FROM GREEN & RED TO GREEN & WHITE
WHY OUR ATHLETES NO LONGER RESEMBLE CHRISTMAS
by student Elizabeth Silva of Verde Magazine
Published Feb. 21, 2012
"Once upon a time, Palo Alto High School athletes walked on to the playing field dressed in green and red. The Paly Student Handbook says the school colors were changed green and red to green and white in 1049. Turns out the handbook is wrong.
I contacted some Paly alumni from the years ’48 to ’50. Some alumni recall that the colors were changed in ’47 and most recall ’48. We came to the conclusion that the colors were changed toward the end of the Class of ’47 and the Class of ’48 began with green and white. There was a vote by the student body to change the colors. Don’t believe me? Listen to them for yourself.
“I was in the Class of ’48 and assure you that the colors were changed in that year, not in 1949,” graduate Jim Jefferis says. “I recall the arguments for and against prior to the election. It was aesthetics vs. tradition. Tradition lost… I voted to maintain the status quo. As I recall the vote was a landslide victory for change.” Graduate Class of ’50, Rich Scholz recalls that the Student Council push for change was led by Bill Day (’49).

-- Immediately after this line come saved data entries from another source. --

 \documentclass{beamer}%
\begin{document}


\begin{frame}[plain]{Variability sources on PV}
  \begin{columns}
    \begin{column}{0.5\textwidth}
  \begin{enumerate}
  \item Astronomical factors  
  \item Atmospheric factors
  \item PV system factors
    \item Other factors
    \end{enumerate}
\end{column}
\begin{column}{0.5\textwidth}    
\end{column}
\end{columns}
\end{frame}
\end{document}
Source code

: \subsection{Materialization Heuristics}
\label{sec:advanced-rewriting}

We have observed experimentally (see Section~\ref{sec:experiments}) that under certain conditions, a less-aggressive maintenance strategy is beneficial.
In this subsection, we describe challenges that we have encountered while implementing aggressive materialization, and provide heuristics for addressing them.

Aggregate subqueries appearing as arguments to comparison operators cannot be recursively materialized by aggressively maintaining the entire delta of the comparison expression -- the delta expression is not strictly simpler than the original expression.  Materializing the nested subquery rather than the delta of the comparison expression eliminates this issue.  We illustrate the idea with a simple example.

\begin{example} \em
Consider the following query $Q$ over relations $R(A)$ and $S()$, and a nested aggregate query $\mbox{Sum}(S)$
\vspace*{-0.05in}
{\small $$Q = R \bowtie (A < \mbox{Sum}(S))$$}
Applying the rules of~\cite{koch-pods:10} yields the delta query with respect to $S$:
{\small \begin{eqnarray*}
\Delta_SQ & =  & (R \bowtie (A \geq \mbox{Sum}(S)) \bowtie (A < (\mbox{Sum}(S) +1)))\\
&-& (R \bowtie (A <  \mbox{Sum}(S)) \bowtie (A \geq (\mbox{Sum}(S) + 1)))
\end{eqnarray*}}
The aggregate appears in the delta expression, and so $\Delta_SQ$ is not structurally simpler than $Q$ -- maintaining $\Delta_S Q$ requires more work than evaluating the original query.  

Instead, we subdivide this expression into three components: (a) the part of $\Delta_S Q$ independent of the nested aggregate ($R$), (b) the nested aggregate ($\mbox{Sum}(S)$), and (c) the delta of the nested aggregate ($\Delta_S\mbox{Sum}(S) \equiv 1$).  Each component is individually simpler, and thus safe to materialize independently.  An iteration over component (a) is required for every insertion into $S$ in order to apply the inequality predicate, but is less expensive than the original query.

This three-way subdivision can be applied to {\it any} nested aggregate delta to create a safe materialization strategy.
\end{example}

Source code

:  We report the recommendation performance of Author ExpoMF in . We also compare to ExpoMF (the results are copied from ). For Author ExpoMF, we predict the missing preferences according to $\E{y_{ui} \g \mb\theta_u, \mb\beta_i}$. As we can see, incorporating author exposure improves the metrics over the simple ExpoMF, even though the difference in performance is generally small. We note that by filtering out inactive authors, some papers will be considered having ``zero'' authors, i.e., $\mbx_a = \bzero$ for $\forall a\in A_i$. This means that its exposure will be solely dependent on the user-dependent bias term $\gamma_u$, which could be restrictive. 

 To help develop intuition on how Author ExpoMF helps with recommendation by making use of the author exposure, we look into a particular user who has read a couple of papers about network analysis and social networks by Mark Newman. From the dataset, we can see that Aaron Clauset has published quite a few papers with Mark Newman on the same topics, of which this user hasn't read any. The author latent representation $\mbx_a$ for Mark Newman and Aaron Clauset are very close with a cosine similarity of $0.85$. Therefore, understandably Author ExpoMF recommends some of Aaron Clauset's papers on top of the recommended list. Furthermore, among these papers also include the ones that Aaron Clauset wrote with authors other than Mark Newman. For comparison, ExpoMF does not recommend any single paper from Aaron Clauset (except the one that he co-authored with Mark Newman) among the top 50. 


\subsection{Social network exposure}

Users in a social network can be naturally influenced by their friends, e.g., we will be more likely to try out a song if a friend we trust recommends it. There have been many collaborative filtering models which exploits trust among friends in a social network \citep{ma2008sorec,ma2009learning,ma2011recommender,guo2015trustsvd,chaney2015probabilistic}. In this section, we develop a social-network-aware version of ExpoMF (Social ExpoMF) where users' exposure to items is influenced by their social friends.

“Bill was a popular guy and supposedly came to school wearing pants with one leg white and the other leg green when the change was up to a vote by the students. In fact they called it, ‘The Bill Day Bill’. I came to Paly as a junior in ’48 and it was green and white. I understood it had changed ‘recently’ so it would’ve been in 1947.”
Those who supported the change felt the colors were too much like Christmas colors and many did not like the contrast on sports uniforms. Alumnus Chet Keil, Class of ’50 said, “My first of eight letters (in swimming, water polo and basketball) was in 1948 and it was green on white. Prior to that it was red and green. It was a local joke that when Paly played Burlingame whose colors were black and orange, that Christmas was playing Halloween.”
Graduate Otto says, “’White rhymes with ‘Fight’ which better accommodates cheerleading. What did ‘Red’ rhyme with-- Dead? Keep the green and white!’” By 1950 the color change had already been made and incorporated into Paly’s new uniforms. “I was a cheerleader and, of course, we had green and white,” says June Casey (’50). “Green skirt to your ankles, white sweater and green ‘P’”. I still have the green, block P’s in my yearbook.”
And as for the matter of how Paly came to have the Viking mascot, that remains a mystery. I was so privileged to have been able to get in contact with the Paly alumni from 1948 – 1950. Thanks to them we have recovered why our school colors are green and white today. “The Viking?” Whew. I suspect that’s been around since day One – before my time,” grad Bob Steinbach ('50) says.”